As I have written previously here at the Beehive, we modern-day cyclists follow in the path of a trailblazing generation of “wheelmen” (and women) who popularized bicycle riding in America during the late nineteenth century. Many Bostonians were enthusiastic early adopters of the bicycle, including a young Dorchester piano tuner named Harry Adams Hersey (1870-1950). In July 1892, the twenty-two year old set off to ride from Dorchester, Massachusetts, to Boothbay, Maine. He was accompanied to York, Maine, by his cousin Fred Howard and two friends, Arthur Newhall and Fred Ducette. He chronicled the adventure in a diary that he later circulated to friends and family as a “descriptive letter” of his travels. He writes about the weather and the state of the roads, the tourist sights visited, and where the friends found food and shelter.

Consulting this diary in our reading room recently, I was struck by the number of geographic locations Hershey mentions in his brief account. Using the free online tool Mapbox, I created an interactive map sharing quotations from the diary, as transcribed by his daughter, Helen, in the 1990s, mapped onto the locations which the diary describes. Thus, readers can follow Hersey’s journey, geographically as well as narratively, as he moves northward from his Dorchester home to the wilds of coastal Maine.


Seven years after his cycling vacation, Harry Hersey became engaged to a schoolteacher named Lottie May Champlain, shortly after his ordination to the ministry. The couple married in 1906, and raised four children while Hersey served Universalist congregations in Massachusetts, Connecticut, Maine, New York, and Indiana.
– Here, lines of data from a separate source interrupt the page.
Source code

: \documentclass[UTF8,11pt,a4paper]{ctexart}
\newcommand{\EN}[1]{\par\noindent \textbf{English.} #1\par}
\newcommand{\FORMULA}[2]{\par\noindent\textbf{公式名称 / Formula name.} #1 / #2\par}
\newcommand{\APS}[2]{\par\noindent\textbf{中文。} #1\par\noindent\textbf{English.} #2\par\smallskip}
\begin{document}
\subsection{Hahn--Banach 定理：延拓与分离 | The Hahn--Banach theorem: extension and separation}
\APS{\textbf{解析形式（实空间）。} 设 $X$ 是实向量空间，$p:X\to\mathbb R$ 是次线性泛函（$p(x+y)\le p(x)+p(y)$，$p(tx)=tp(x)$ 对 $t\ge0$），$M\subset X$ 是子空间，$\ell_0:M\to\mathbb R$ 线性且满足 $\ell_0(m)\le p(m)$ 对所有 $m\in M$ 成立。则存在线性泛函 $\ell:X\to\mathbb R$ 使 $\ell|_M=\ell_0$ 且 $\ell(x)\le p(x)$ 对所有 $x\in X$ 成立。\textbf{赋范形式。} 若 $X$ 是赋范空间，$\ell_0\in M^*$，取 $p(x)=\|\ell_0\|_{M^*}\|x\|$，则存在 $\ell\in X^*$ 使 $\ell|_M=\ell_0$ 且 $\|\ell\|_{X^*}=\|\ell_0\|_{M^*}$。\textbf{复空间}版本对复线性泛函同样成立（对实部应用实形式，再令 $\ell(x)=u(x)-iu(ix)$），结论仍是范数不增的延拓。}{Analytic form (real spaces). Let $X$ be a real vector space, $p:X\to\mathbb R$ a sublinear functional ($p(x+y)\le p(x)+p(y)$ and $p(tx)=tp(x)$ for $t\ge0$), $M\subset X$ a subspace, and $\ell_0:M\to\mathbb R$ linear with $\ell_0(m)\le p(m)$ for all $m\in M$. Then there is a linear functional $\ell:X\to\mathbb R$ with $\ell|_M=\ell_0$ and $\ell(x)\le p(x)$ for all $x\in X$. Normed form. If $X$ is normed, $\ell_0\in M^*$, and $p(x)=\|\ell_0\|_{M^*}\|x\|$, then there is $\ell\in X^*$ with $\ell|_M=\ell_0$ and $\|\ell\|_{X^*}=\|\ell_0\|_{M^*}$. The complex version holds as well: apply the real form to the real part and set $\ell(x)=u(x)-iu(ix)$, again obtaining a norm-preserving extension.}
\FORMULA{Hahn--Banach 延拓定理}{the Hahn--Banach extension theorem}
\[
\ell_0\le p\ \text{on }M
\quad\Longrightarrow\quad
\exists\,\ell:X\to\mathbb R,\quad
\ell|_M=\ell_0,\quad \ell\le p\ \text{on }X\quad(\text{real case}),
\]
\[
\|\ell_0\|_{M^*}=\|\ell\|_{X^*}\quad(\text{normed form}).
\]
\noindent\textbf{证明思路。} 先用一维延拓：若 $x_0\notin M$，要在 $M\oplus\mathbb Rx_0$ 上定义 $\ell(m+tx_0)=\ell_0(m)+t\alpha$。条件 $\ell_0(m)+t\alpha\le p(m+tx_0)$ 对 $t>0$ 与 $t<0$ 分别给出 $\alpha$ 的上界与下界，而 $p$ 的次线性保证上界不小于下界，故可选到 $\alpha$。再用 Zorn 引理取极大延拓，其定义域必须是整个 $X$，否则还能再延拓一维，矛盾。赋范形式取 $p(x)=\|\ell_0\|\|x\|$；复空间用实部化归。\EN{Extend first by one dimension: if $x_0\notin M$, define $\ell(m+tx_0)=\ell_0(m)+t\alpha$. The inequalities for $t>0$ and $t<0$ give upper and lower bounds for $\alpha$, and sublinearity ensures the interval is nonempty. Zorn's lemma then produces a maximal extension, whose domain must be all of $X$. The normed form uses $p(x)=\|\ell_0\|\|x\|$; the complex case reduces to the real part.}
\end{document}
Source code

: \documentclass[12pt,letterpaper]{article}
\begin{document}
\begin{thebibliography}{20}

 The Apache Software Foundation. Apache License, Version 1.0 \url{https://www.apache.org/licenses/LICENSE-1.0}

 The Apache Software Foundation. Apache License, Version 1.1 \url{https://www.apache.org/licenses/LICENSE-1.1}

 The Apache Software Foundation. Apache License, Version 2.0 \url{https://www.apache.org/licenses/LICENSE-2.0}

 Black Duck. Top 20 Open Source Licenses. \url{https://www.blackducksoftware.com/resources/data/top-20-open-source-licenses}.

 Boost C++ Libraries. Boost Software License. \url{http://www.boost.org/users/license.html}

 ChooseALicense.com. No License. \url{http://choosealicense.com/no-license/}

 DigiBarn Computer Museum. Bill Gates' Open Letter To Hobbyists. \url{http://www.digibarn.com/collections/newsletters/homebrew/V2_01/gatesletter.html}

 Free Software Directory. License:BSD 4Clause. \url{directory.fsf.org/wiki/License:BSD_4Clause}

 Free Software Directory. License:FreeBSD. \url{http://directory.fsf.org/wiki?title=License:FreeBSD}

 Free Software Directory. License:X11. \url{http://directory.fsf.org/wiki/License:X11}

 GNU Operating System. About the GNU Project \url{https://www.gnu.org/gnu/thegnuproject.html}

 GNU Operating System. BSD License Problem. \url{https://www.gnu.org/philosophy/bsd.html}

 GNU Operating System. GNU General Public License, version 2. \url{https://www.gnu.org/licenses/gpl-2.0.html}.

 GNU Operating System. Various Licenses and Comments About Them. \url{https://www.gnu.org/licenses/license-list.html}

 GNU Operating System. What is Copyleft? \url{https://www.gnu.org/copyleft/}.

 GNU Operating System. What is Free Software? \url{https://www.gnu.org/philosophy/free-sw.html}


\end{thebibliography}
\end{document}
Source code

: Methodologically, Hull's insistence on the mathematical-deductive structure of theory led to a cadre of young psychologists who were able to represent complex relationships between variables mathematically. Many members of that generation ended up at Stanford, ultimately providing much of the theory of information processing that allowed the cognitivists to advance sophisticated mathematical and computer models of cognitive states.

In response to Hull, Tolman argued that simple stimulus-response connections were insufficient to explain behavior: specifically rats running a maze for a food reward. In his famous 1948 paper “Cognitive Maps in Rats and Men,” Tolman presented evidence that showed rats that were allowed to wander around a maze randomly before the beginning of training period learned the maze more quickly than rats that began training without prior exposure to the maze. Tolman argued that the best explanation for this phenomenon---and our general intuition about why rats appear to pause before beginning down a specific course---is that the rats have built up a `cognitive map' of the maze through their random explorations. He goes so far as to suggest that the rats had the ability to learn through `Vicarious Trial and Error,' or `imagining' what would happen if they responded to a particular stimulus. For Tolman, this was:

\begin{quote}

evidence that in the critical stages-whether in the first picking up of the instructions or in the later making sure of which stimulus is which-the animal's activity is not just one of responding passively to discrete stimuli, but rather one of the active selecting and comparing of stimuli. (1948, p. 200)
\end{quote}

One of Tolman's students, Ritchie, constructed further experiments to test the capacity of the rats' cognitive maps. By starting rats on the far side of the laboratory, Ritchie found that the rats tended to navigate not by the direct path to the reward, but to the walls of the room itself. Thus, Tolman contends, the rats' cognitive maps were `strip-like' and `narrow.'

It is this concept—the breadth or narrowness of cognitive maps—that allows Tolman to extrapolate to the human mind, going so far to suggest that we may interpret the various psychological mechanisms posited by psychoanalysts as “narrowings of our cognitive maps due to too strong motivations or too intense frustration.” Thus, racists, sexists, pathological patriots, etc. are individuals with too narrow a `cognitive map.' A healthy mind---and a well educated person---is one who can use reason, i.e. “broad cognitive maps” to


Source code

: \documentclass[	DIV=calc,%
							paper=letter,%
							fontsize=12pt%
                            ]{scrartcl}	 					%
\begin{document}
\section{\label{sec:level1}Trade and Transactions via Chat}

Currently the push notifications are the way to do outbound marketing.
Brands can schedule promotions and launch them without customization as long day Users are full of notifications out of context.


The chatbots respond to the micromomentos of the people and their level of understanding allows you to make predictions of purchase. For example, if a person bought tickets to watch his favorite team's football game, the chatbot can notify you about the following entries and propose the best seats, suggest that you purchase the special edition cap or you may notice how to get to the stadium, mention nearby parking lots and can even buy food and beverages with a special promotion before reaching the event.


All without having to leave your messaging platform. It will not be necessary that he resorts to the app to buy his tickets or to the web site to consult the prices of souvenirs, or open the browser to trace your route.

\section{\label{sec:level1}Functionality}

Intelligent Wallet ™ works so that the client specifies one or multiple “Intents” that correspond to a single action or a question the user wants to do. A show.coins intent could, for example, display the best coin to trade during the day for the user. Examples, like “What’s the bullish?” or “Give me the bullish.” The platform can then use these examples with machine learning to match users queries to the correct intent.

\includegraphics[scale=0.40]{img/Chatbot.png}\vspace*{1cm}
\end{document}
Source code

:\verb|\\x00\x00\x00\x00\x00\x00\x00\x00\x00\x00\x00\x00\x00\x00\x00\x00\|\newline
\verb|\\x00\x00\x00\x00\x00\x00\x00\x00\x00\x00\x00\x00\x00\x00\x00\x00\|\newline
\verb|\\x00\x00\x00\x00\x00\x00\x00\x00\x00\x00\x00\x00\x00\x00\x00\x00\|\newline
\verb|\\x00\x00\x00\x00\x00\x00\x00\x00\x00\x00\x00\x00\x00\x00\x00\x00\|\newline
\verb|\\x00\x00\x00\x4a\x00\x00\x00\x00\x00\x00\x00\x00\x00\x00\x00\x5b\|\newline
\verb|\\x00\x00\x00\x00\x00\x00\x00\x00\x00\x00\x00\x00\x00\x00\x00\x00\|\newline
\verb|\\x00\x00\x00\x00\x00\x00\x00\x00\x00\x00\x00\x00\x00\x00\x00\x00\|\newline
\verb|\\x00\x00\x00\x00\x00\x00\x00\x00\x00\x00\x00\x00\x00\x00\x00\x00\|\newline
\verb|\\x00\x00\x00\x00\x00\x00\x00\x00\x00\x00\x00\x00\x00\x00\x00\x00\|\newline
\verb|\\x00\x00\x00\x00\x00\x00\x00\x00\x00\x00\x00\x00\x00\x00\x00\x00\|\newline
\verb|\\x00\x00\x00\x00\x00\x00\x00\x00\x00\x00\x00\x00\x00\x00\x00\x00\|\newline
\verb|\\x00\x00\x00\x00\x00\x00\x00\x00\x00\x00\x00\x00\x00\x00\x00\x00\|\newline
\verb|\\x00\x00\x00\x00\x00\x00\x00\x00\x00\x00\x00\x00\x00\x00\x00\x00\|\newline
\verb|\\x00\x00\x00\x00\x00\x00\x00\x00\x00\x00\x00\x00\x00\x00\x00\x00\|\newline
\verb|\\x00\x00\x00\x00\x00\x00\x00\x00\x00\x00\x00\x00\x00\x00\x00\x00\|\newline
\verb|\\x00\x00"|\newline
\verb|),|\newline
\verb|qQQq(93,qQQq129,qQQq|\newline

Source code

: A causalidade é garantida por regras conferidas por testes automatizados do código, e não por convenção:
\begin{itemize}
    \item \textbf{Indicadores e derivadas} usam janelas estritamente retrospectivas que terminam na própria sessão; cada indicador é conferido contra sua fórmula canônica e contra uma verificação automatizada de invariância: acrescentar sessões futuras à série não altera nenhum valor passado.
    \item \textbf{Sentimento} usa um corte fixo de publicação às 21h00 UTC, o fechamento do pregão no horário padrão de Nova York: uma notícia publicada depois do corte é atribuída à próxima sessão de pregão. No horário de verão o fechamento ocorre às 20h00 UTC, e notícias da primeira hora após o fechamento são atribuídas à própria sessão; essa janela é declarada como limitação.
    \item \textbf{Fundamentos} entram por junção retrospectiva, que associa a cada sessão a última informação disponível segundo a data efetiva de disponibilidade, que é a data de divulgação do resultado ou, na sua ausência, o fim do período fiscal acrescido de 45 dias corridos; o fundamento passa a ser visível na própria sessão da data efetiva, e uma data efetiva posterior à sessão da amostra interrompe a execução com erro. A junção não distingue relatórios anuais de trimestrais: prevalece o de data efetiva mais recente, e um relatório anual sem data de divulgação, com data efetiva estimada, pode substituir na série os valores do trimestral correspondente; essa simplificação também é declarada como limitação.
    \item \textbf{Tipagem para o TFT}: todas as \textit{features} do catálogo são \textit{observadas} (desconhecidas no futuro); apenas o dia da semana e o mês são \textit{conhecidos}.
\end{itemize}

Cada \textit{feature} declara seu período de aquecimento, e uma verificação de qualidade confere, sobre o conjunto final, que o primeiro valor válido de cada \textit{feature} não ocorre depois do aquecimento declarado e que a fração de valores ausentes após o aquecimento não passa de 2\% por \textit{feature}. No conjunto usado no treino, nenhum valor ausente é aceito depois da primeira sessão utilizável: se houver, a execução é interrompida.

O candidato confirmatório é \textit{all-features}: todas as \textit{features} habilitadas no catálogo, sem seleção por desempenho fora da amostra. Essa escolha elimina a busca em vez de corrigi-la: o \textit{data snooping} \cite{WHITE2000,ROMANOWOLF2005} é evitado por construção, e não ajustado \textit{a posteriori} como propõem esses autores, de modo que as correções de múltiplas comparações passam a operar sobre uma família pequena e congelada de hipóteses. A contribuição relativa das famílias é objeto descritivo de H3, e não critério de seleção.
According to his daughter Helen, Hersey rode over 100,000 miles over the course of his lifetime, “without a major accident,” riding his bicycle both for pleasure and parish business. Hersey died in 1950 in Somerville, Massachusetts, only three years after completing an ambitious bicycle trip on the coast of California. Helen Hersey Dick donated her father’s memoirs and accompanying photographs to the MHS in the 1990s, where they and her transcripts can be accessed in the Society’s reading room.